Unless you are running the styro all the way up.


----------



## naptown CR (Feb 20, 2009)

Just-Ice said:


> Im working in the basement of a split level home. I removed the old panaling from the walls to find some rotten 1by3's and dampness on the half of the one wall that is below grade. there was no existing insulation so the plan is to remove all lath strips and use 2" foam insulation board to insulate the walls then replace lath strips over that and sheetrock.
> Do I need a vapor barrier and where would I install it?
> 
> There really wasnt much water and the owners are getting some gutter work done.
> What do ya got for me, Just-Ice.


Address the dampness issue first
When and only then can you continue the finishing process.
There are numerous ways to do this but without seeing what is causing the moisture we cannot tell you how to address it.


----------



## TBFGhost (Oct 9, 2008)

naptown CR said:


> Address the dampness issue first
> When and only then can you continue the finishing process.
> There are numerous ways to do this but without seeing what is causing the moisture we cannot tell you how to address it.


:thumbsup:


----------



## The Coastal Craftsman (Jun 29, 2009)

The way i see it done the most is paint the wall with the proper sealer paint(no idea what it's called), build wall frames from 2x4 and leave studs 1/2" from wall, Install insulation but leave an airgap for air circulation and disconnection from wall so that air can flow past all studs and insulation, 6 mil vapor barrior across the wall and all staples taped as well as corners then acoustic sealent to seal lower barrior to bottom plate. 
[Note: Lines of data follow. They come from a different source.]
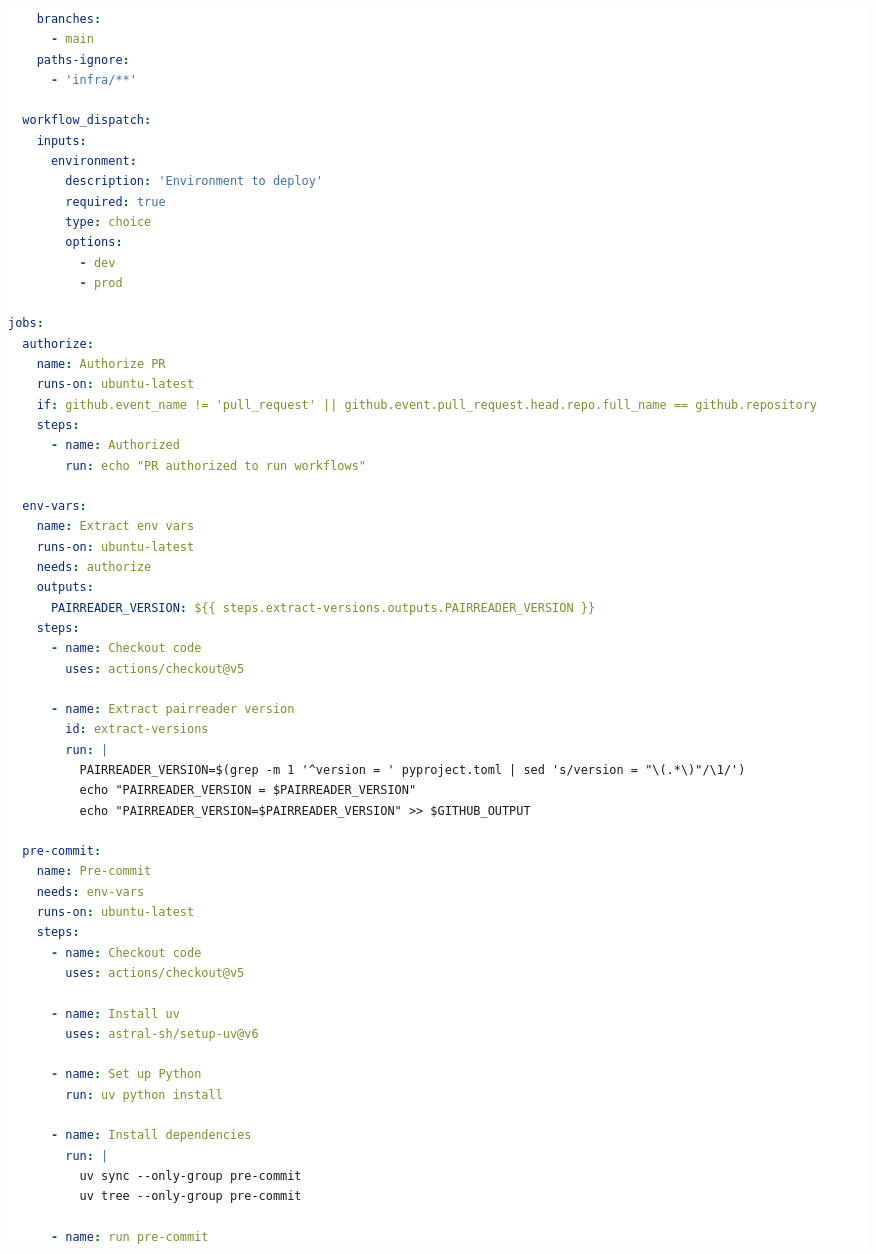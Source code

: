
 ```yaml
    branches:
      - main
    paths-ignore:
      - 'infra/**'

  workflow_dispatch:
    inputs:
      environment:
        description: 'Environment to deploy'
        required: true
        type: choice
        options:
          - dev
          - prod

jobs:
  authorize:
    name: Authorize PR
    runs-on: ubuntu-latest
    if: github.event_name != 'pull_request' || github.event.pull_request.head.repo.full_name == github.repository
    steps:
      - name: Authorized
        run: echo "PR authorized to run workflows"

  env-vars:
    name: Extract env vars
    runs-on: ubuntu-latest
    needs: authorize
    outputs:
      PAIRREADER_VERSION: ${{ steps.extract-versions.outputs.PAIRREADER_VERSION }}
    steps:
      - name: Checkout code
        uses: actions/checkout@v5

      - name: Extract pairreader version
        id: extract-versions
        run: |
          PAIRREADER_VERSION=$(grep -m 1 '^version = ' pyproject.toml | sed 's/version = "\(.*\)"/\1/')
          echo "PAIRREADER_VERSION = $PAIRREADER_VERSION"
          echo "PAIRREADER_VERSION=$PAIRREADER_VERSION" >> $GITHUB_OUTPUT

  pre-commit:
    name: Pre-commit
    needs: env-vars
    runs-on: ubuntu-latest
    steps:
      - name: Checkout code
        uses: actions/checkout@v5

      - name: Install uv
        uses: astral-sh/setup-uv@v6

      - name: Set up Python
        run: uv python install

      - name: Install dependencies
        run: |
          uv sync --only-group pre-commit
          uv tree --only-group pre-commit

      - name: run pre-commit
```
I dont know if this is a standard way but it's the way i seen it done the most. I have one to do in my own house soon so it would be interesting to know whats right and wrong.


----------



## katoman (Apr 26, 2009)

BCConstruction said:


> The way i see it done the most is paint the wall with the proper sealer paint(no idea what it's called), build wall frames from 2x4 and leave studs 1/2" from wall, Install insulation but leave an airgap for air circulation and disconnection from wall so that air can flow past all studs and insulation, 6 mil vapor barrior across the wall and all staples taped as well as corners then acoustic sealent to seal lower barrior to bottom plate.
> 
> I dont know if this is a standard way but it's the way i seen it done the most. I have one to do in my own house soon so it would be interesting to know whats right and wrong.


 
BC, check out " Building Science. Com "


----------



## TulsaRemodeler (Nov 24, 2009)

Holmes on homes :thumbsup:


----------



## Gus Dering (Oct 14, 2008)

I built a daylighted basement office building in the Seattle - Tacoma area. It had a retaining wall 12' tall X140' long and office space along the entire length. The front of the lower level was store front glass the entire length.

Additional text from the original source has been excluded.